Instinctively, Hanson seems to back away from this love story almost as soon as he’s started it, and for its final third Lucky You becomes an affecting men’s melodrama, with Hanson taking almost agonising pains to show the method and machinations of Texas Hold ‘Em. The attention to detail (Hanson is himself a poker player) is formidable, and the forensic detail with which he explores the various twists of a game is more gripping than you might expect, while the most bizarre cast of character actors gather round the green baize, to bet, play and watch. For a while, it seems like Hanson is going full-tilt to recreate the kind of idiosyncratic Americana that was being made on the Universal lot in 1971.

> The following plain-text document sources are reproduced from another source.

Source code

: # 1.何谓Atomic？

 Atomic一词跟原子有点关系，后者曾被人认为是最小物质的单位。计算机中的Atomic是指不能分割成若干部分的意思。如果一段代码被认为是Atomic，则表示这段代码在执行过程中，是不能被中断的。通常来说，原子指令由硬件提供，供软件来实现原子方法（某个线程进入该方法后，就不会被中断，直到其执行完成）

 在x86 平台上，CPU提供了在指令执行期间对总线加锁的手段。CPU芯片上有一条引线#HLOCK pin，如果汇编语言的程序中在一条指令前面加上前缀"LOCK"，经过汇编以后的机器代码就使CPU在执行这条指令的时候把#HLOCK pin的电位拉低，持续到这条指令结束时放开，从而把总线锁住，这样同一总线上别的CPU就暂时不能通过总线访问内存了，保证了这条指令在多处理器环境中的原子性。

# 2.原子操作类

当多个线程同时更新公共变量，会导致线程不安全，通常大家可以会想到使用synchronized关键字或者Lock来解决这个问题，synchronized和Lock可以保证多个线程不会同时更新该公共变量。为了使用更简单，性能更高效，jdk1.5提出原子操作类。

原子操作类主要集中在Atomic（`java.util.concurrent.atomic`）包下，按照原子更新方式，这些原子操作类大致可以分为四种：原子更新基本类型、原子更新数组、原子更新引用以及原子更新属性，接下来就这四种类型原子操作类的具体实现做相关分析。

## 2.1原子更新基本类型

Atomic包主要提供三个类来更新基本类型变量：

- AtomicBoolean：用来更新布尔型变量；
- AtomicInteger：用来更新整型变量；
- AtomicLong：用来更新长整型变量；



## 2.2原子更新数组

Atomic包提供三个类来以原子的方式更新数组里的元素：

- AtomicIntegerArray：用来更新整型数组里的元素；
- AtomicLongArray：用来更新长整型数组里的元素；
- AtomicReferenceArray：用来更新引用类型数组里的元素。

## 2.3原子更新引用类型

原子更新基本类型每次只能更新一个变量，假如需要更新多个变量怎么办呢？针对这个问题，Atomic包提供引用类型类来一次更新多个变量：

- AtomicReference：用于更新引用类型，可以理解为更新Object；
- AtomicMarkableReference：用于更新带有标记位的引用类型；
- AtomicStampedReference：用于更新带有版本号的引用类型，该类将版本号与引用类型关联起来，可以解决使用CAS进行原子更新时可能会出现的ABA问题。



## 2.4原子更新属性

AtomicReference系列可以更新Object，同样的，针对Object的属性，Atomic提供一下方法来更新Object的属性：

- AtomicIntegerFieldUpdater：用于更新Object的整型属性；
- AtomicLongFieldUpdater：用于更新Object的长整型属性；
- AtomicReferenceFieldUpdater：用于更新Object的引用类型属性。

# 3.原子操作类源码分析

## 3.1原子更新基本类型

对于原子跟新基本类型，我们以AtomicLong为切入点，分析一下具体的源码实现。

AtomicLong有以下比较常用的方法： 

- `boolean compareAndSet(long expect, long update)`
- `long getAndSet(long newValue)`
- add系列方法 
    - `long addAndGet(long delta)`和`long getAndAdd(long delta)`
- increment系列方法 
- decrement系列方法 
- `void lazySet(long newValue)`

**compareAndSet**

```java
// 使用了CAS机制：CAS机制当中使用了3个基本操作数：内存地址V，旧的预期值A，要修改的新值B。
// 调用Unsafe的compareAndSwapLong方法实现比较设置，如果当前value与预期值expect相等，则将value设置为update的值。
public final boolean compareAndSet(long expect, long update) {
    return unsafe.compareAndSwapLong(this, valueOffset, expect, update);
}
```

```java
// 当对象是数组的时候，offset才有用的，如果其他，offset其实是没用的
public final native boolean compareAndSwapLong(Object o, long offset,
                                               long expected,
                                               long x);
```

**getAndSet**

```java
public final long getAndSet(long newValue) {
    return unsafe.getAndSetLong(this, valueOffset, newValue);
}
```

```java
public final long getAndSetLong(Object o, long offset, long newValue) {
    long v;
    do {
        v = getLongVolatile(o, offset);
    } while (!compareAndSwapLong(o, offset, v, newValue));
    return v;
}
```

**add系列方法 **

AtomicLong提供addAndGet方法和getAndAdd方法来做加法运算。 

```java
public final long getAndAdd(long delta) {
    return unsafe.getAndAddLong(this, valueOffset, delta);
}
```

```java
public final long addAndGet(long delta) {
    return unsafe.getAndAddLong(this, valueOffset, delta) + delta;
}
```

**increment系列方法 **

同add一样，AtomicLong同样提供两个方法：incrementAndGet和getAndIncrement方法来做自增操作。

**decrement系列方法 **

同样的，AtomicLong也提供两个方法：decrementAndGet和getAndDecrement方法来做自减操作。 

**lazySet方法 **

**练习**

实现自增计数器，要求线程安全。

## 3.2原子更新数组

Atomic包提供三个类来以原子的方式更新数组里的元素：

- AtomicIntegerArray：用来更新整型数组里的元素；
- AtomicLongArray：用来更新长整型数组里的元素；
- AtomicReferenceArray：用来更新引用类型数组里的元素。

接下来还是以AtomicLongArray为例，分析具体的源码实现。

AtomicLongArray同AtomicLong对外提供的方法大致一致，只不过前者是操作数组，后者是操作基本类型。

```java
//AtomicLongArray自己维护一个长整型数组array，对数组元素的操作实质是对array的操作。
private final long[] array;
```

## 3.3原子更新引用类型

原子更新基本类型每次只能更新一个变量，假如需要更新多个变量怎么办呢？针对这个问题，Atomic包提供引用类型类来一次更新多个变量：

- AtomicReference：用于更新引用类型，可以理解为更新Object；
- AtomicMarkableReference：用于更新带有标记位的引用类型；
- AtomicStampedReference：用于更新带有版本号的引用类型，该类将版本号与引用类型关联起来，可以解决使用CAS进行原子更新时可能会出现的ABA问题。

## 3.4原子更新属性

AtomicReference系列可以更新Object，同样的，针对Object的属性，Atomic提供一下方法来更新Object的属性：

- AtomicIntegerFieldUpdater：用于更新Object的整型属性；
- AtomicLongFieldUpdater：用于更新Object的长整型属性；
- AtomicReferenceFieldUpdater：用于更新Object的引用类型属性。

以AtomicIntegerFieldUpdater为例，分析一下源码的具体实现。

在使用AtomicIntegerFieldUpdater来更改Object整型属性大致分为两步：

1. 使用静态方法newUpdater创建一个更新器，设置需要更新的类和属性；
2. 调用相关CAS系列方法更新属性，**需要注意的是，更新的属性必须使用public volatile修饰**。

Perhaps symptomatic of this is a fleeting but entertaining cameo by Robert Downey Jr, playing a phone-scam artist who counsels gullible callers to his elaborate network of 1-800 numbers simply to fleece them of their premium rate charges.

The most obvious link to the classic Seventies cinema that Lucky You aspires is the casting of Robert Duvall, one of that generation’s most treasured supporting actors. LC Cheever, maybe like Duvall himself, is a relic from another era, rough-hewn and graceful, the kind of man who really could be disappointed in a son like Huck. When LC first appears in the movie, sitting down at a table with Huck, the tension between the two men is vivid; their conflict becomes the film’s motor.

Hanson also has Bob Dylan on board. Dylan wrote the Oscar-winning “Thing Have Changed” for The Wonder Boys, and here contributes a new song: “Huck’s Tune”, a folky, blues number that’s his first new material since Modern Times. Hanson’s said that he wanted to work with Dylan since seeing him act in Sam Peckinpah’s Seventies’ Western Pat Garrett And Billy The Kid – now he has the good fortune to be the only director for whom Dylan has specifically written songs.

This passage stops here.